> TASK PROMPT: Please count the lines below that contain the word "Dependabot", and reply with that number alone.

> GIVEN DATA:
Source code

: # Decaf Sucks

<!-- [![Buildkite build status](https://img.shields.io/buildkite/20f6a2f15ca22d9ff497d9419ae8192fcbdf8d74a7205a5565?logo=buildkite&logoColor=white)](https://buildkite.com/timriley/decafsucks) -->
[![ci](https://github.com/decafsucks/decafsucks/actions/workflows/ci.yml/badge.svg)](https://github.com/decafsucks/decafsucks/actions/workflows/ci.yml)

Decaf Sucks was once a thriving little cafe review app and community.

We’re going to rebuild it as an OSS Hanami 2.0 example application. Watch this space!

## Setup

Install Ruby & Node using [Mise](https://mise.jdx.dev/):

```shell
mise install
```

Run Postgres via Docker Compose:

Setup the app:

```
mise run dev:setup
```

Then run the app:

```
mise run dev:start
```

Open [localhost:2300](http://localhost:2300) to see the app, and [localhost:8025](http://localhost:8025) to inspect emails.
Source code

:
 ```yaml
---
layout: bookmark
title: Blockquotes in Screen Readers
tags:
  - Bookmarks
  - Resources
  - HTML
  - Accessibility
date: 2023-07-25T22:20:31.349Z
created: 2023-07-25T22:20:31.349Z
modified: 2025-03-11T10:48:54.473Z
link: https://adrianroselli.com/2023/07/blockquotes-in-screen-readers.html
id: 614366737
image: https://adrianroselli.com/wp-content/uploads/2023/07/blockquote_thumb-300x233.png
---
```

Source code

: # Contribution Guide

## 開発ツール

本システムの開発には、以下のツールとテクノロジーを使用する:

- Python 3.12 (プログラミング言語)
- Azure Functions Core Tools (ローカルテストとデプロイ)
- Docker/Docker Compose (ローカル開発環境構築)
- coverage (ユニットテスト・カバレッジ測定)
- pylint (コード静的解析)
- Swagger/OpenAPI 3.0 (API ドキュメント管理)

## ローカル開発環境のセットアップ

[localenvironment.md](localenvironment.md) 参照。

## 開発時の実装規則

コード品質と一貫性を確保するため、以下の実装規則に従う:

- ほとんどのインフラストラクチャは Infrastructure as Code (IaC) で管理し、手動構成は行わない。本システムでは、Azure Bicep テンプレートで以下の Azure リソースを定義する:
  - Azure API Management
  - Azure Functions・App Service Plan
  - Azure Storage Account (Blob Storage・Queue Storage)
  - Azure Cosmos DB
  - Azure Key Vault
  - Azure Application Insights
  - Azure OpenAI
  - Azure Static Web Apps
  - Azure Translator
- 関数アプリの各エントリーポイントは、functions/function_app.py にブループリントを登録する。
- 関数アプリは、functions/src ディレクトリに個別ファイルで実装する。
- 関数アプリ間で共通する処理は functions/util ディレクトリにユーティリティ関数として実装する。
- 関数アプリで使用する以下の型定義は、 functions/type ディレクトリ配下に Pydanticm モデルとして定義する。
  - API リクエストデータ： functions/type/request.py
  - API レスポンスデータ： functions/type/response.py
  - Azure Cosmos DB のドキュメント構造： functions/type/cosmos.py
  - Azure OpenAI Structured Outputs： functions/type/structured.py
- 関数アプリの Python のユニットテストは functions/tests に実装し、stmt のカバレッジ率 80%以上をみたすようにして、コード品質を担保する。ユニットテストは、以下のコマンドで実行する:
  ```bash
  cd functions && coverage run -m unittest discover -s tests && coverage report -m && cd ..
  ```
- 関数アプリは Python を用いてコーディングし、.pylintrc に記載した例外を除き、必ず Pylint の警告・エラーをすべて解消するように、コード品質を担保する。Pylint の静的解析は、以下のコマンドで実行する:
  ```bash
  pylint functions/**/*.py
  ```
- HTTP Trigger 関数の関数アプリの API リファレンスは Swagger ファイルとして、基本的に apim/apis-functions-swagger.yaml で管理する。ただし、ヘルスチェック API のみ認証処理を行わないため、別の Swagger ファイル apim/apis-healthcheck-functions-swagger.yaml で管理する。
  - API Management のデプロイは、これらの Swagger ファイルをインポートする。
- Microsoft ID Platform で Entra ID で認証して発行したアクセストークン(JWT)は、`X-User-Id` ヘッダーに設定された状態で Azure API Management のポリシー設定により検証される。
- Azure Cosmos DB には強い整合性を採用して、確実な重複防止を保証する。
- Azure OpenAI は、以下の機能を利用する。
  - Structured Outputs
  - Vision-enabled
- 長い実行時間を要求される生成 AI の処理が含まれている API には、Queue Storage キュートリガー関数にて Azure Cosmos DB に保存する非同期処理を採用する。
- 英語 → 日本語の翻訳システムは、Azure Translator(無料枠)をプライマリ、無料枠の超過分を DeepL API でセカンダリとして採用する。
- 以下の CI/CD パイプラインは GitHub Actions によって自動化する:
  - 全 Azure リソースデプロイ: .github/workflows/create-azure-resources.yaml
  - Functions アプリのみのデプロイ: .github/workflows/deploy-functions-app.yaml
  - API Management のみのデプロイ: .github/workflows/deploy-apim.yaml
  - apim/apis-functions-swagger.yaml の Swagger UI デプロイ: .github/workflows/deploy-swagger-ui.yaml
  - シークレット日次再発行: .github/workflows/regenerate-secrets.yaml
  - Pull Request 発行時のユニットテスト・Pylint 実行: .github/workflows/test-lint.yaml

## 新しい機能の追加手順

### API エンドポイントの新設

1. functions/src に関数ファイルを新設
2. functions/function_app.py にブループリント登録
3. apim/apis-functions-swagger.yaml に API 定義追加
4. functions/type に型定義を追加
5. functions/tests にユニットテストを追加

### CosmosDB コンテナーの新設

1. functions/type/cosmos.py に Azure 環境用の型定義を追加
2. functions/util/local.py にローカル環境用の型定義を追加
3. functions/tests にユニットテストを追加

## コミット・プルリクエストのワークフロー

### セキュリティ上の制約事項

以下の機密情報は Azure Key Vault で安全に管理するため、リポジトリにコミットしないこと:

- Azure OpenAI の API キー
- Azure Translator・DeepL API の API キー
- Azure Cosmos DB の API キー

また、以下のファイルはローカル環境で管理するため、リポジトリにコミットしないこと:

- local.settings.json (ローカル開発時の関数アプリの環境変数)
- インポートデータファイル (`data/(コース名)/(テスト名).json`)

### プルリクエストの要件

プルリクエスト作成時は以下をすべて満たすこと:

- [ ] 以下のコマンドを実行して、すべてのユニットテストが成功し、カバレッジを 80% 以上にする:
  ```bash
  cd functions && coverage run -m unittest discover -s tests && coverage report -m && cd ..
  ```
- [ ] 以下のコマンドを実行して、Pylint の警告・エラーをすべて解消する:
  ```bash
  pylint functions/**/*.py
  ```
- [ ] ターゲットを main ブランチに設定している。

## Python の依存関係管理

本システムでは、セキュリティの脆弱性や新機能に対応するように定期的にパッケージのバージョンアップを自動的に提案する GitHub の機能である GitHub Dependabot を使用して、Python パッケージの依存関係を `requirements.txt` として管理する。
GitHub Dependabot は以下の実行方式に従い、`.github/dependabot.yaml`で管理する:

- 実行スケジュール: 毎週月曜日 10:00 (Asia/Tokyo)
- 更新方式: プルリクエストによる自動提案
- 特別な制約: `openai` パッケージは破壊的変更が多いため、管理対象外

> YOUR RESPONSE: 2